Yorktown will sail to Midway without all her boilers functioning,
her flight deck still scarred and battered. 1,400 men work
nonstop to repair Yorktown.
On the anniversary of Adm. Heihachiro Togo's great victory
over the Russians at Tsushima in 1905, the First Carrier Striking
Force under Vice Adm. Chuichi Nagumo sorties as scheduled to
commence the attack on Midway. As the Japanese sail, Cdr. Mitsuo
Fuchida, aboard Akagi, who led the attack on Pearl Harbor,
doubles up in excruciating pain. The flight surgeon, Dr. Tamai,
first thinks that Fuchida has had too much sake. But when Fuchida
worsens, Tamai diagnoses appendicitis. Nagumo, Rear Adm.

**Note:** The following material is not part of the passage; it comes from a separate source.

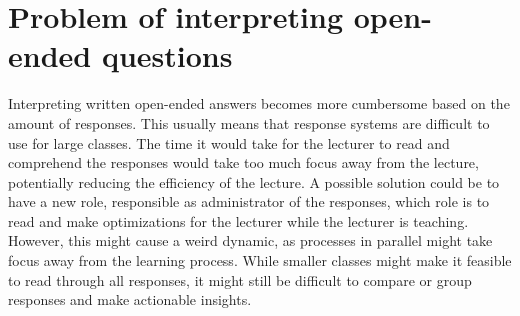 \section{Problem of interpreting open-ended questions}
Interpreting written open-ended answers becomes more cumbersome based on the amount of responses. This usually means that response systems are difficult to use for large classes.  The time it would take for the lecturer to read and comprehend the responses would take too much focus away from the lecture, potentially reducing the efficiency of the lecture. A possible solution could be to have a new role, responsible as administrator of the responses, which role is to read and make optimizations for the lecturer while the lecturer is teaching. However, this might cause a weird dynamic, as processes in parallel might take focus away from the learning process. While smaller classes might make it feasible to read through all responses, it might still be difficult to compare or group responses and make actionable insights.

Ryunosuke Kusaka (the chief of staff), and Cdr. Minoru Genda (the
air officer) convene at Fuchida's bunk to decide whether to send
the ailing aviator back home. Fuchida won't desert his buddies
for the big battle. Even if he can't fly, he can help. He insists
that Akagi's sickbay can do the surgery. Tamai operates at 10
p.m. Later that day, Genda himself staggers down to sickbay, weak
and feverish, suffering incipient pneumonia. The man who led the
attack on Pearl Harbor and the man who planned it are both out of
action.
In New Caledonia, a new Army division is created. It comes
from three National Guard regiments that have lost their
divisions in the Army's reorganization from "square" (two-brigade
four-regiment) divisions to "triangle" (three regiment)
divisions. They have been sent to New Caledonia to protect its
valuable nickel and chrome deposits. They are now organized into
the "Americal Division," the only American division of World War
II that will bear a name instead of a number.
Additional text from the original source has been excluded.